18 Jun 2021  ·  An-phi Nguyen, Maria Rodriguez Martinez ·

Interpretability has become a necessary feature for machine learning models deployed in critical scenarios, e.g. legal system, healthcare. In these situations, algorithmic decisions may have (potentially negative) long-lasting effects on the end-user affected by the decision. In many cases, the representational power of deep learning models is not needed, therefore simple and interpretable models (e.g. linear models) should be preferred. However, in high-dimensional and/or complex domains (e.g. computer vision), the universal approximation capabilities of neural networks are required.
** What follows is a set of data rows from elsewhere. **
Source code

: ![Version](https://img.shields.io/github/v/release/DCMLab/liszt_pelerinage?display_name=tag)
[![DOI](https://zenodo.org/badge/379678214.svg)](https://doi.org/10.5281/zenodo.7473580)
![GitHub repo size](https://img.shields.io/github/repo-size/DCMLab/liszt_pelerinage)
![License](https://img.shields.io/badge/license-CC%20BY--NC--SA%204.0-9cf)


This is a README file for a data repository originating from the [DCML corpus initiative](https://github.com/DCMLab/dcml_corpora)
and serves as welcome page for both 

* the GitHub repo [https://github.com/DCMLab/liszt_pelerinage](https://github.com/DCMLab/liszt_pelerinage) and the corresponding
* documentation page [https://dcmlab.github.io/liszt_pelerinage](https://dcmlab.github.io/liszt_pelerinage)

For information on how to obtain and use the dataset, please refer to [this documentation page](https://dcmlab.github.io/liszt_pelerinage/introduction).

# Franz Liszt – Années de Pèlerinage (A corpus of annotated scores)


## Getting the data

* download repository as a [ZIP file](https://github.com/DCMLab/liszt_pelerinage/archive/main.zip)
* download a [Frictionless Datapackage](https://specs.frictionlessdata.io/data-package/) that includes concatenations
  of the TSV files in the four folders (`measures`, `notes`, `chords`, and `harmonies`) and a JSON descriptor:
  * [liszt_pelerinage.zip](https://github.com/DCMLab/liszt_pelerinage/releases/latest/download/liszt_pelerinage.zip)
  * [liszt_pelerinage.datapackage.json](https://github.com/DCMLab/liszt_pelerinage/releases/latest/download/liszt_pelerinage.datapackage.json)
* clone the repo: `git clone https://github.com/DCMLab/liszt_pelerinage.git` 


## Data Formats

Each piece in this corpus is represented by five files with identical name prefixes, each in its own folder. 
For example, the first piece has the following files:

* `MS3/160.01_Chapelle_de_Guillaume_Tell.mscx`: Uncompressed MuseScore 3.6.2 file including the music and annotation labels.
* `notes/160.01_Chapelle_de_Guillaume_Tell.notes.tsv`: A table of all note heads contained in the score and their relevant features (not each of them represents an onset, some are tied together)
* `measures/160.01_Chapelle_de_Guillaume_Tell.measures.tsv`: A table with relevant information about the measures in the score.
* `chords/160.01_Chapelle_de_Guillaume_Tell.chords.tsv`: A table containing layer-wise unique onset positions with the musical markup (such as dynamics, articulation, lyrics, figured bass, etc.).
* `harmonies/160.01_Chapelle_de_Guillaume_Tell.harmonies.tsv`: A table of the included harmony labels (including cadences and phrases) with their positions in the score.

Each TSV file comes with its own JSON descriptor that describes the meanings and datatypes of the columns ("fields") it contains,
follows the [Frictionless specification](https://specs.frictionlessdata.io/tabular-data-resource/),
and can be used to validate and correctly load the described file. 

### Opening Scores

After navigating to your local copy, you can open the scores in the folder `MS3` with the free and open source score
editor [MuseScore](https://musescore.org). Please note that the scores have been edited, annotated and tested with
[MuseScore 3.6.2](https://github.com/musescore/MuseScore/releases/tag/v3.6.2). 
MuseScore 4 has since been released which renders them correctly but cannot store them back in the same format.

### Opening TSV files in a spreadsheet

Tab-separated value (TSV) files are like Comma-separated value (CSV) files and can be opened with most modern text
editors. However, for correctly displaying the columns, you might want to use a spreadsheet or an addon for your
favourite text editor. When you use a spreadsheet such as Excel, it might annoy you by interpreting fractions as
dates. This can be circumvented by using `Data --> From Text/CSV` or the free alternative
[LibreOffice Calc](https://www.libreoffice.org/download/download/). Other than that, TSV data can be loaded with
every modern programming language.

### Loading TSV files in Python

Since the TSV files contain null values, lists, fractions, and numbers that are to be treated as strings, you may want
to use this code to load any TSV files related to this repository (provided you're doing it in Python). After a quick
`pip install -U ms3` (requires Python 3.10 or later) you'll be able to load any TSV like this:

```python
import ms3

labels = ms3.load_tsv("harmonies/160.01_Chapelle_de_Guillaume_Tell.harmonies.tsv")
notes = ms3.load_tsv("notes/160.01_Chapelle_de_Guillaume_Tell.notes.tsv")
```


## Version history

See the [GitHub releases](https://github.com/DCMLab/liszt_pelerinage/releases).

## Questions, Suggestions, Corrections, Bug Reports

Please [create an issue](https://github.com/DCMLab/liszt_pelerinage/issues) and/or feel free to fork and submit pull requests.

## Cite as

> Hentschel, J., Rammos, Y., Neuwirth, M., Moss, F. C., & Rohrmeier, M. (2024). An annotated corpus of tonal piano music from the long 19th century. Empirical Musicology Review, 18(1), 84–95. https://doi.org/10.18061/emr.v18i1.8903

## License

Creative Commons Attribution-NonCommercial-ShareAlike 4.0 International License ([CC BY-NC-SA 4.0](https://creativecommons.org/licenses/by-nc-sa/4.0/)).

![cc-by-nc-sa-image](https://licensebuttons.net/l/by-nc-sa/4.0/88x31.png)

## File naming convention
Inspired by linear models and the Kolmogorov-Arnold representation theorem, we propose a novel class of structurally-constrained neural networks, which we call FLANs (Feature-wise Latent Additive Networks). Crucially, FLANs process each input feature separately, computing for each of them a representation in a common latent space. These feature-wise latent representations are then simply summed, and the aggregated representation is used for prediction. These constraints (which are at the core of the interpretability of linear models) allow a user to estimate the effect of each individual feature independently from the others, enhancing interpretability. In a set of experiments across different domains, we show how without compromising excessively the test performance, the structural constraints proposed in FLANs indeed facilitates the interpretability of deep learning models. We quantitatively compare FLANs interpretability to post-hoc methods using recently introduced metrics, discussing the advantages of natively interpretable models over a post-hoc analysis.